Interesting, so how are the loans being treated right now then, is it baked into the Revenue Rulings?
Are they deductible to decrease tax burden for employers and without discretion on the personal income of the owner/employer and some party is telling the IRS to kick rocks?
Technically speaking very few people have filed a tax return with PPP forgiveness on it. Several trade groups are telling the IRS to kick rocks and it would appear that Congress is as well.
Not that this will happen, but I assume this is in the spirit of the opinion on the deduction topic that kicked this off, wonder what the reaction would be if the median income of a US worker is deemed to be allowed to be deducted (~36k USD), or some multiple like 2x. I don't know for certain, but I think the overall point being made in that article was that the loans were to keep employees with a paycheck, but not necessarily to ensure an owner's wage was fully secure (ie the 1%er comment).
I think we may be talking past each other here on the mechanics of how this all works. The employee's wage is only being deducted once.
Business received the PPP funds as cash and paid their fixed costs (or were supposed to) as normal - payroll or rent is still being only deducted once hopefully as if it were a normal year. The idea being that instead of sending that cash back to the bank in the form of repayments the loan is forgiven. Not to get any further in the weeds than I already have but this is normally called forgiveness of debt income. This income, if taxable, would offset payroll costs so if this was a typical year you would have business owners having a higher taxable income than normal.

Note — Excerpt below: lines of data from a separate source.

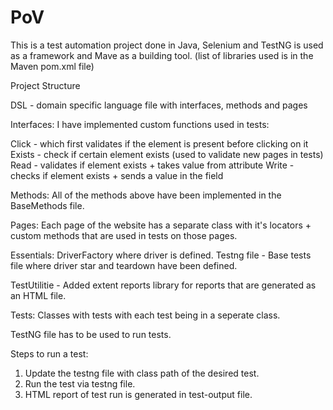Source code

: # PoV

This is a test automation project done in Java, Selenium and TestNG is used as a framework and Mave as a building tool.
(list of libraries used is in the Maven pom.xml file)

Project Structure

DSL - domain specific language file with interfaces, methods and pages

Interfaces:
I have implemented custom functions used in tests:

Click - which first validates if the element is present before clicking on it
Exists - check if certain element exists (used to validate new pages in tests)
Read - validates if element exists + takes value from attribute
Write - checks if element exists + sends a value in the field

Methods:
All of the methods above have been implemented in the BaseMethods file. 

Pages:
Each page of the website has a separate class with it's locators + custom methods that are used in tests on those pages.

Essentials:
DriverFactory where driver is defined.
Testng file - Base tests file where driver star and teardown have been defined.

TestUtilitie - Added extent reports library for reports that are generated as an HTML file.

Tests:
Classes with tests with each test being in a seperate class. 

TestNG file has to be used to run tests. 

Steps to run a test:
1) Update the testng file with class path of the desired test.
2) Run the test via testng file.
3) HTML report of test run is generated in test-output file. 






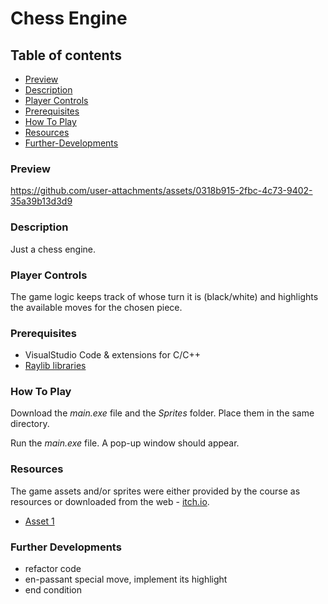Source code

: # Chess Engine

## Table of contents

- [Preview](#preview)
- [Description](#description)
- [Player Controls](#player-controls)
- [Prerequisites](#prerequisites)
- [How To Play](#how-to-play)
- [Resources](#resources)
- [Further-Developments](#further-developments)

### Preview

https://github.com/user-attachments/assets/0318b915-2fbc-4c73-9402-35a39b13d3d9

### Description

Just a chess engine.

### Player Controls

The game logic keeps track of whose turn it is (black/white) and highlights the available moves for the chosen piece.

### Prerequisites

- VisualStudio Code & extensions for C/C++
- [Raylib libraries](https://www.raylib.com/)

### How To Play

Download the *main.exe* file and the *Sprites* folder. Place them in the same directory.

Run the *main.exe* file. A pop-up window should appear.

### Resources

The game assets and/or sprites were either provided by the course as resources or downloaded from the web - [itch.io](https://itch.io/game-assets).

- [Asset 1](https://greenpixels.itch.io/pixel-art-asset-2)

### Further Developments

- refactor code
- en-passant special move, implement its highlight
- end condition
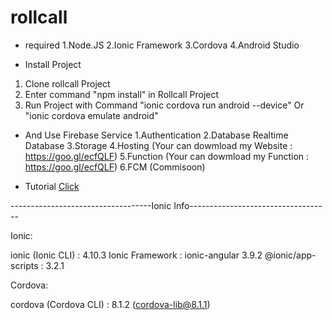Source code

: # rollcall
- required
1.Node.JS
2.Ionic Framework
3.Cordova
4.Android Studio

- Install Project
1. Clone rollcall Project
2. Enter command "npm install" in Rollcall Project
3. Run Project with Command "ionic cordova run android --device" Or "ionic cordova emulate android"

- And Use Firebase Service
1.Authentication
2.Database Realtime Database
3.Storage
4.Hosting (Your can dowmload my Website : https://goo.gl/ecfQLF)
5.Function (Your can dowmload my Function : https://goo.gl/ecfQLF)
6.FCM (Commisoon)

- Tutorial [Click](https://www.youtube.com/playlist?list=PLQo_seKW1Y59gv2_TiDXVwXzC513HISkS)


-----------------------------------Ionic Info-----------------------------------

Ionic:

   ionic (Ionic CLI)  : 4.10.3
   Ionic Framework    : ionic-angular 3.9.2
   @ionic/app-scripts : 3.2.1

Cordova:

   cordova (Cordova CLI) : 8.1.2 (cordova-lib@8.1.1)
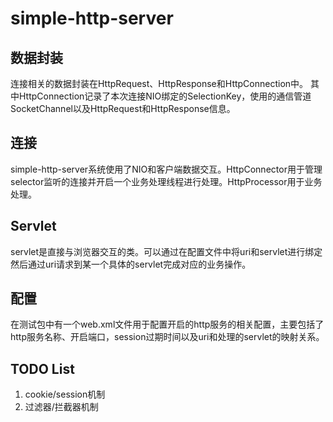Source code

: # simple-http-server

## 数据封装
连接相关的数据封装在HttpRequest、HttpResponse和HttpConnection中。
其中HttpConnection记录了本次连接NIO绑定的SelectionKey，使用的通信管道SocketChannel以及HttpRequest和HttpResponse信息。
## 连接
simple-http-server系统使用了NIO和客户端数据交互。HttpConnector用于管理selector监听的连接并开启一个业务处理线程进行处理。HttpProcessor用于业务处理。
## Servlet
servlet是直接与浏览器交互的类。可以通过在配置文件中将uri和servlet进行绑定然后通过uri请求到某一个具体的servlet完成对应的业务操作。
## 配置
在测试包中有一个web.xml文件用于配置开启的http服务的相关配置，主要包括了http服务名称、开启端口，session过期时间以及uri和处理的servlet的映射关系。
## TODO List
1. cookie/session机制
2. 过滤器/拦截器机制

The idea for not making the forgiveness taxable is that we are not punishing business owners for accepting the loans and keeping their workers hired. If the forgiveness is taxable they would have been wiser to lay off those workers (from a practical standpoint.. not a moral one).
Again this is all great in theory but there was no real means testing on PPP loans and they were abused all over the place, but they also helped millions of businesses! The opinion of the article you linked seemed to be that high net worth individuals used it to pay themselves, which is absolutely possible and probable, but like the stimulus checks sometimes you have to open yourself up to that risk in the spirit of urgency and just hope you helped more small businesses than abusers of the system. Making it taxable punishes the abusers, but also the small businesses.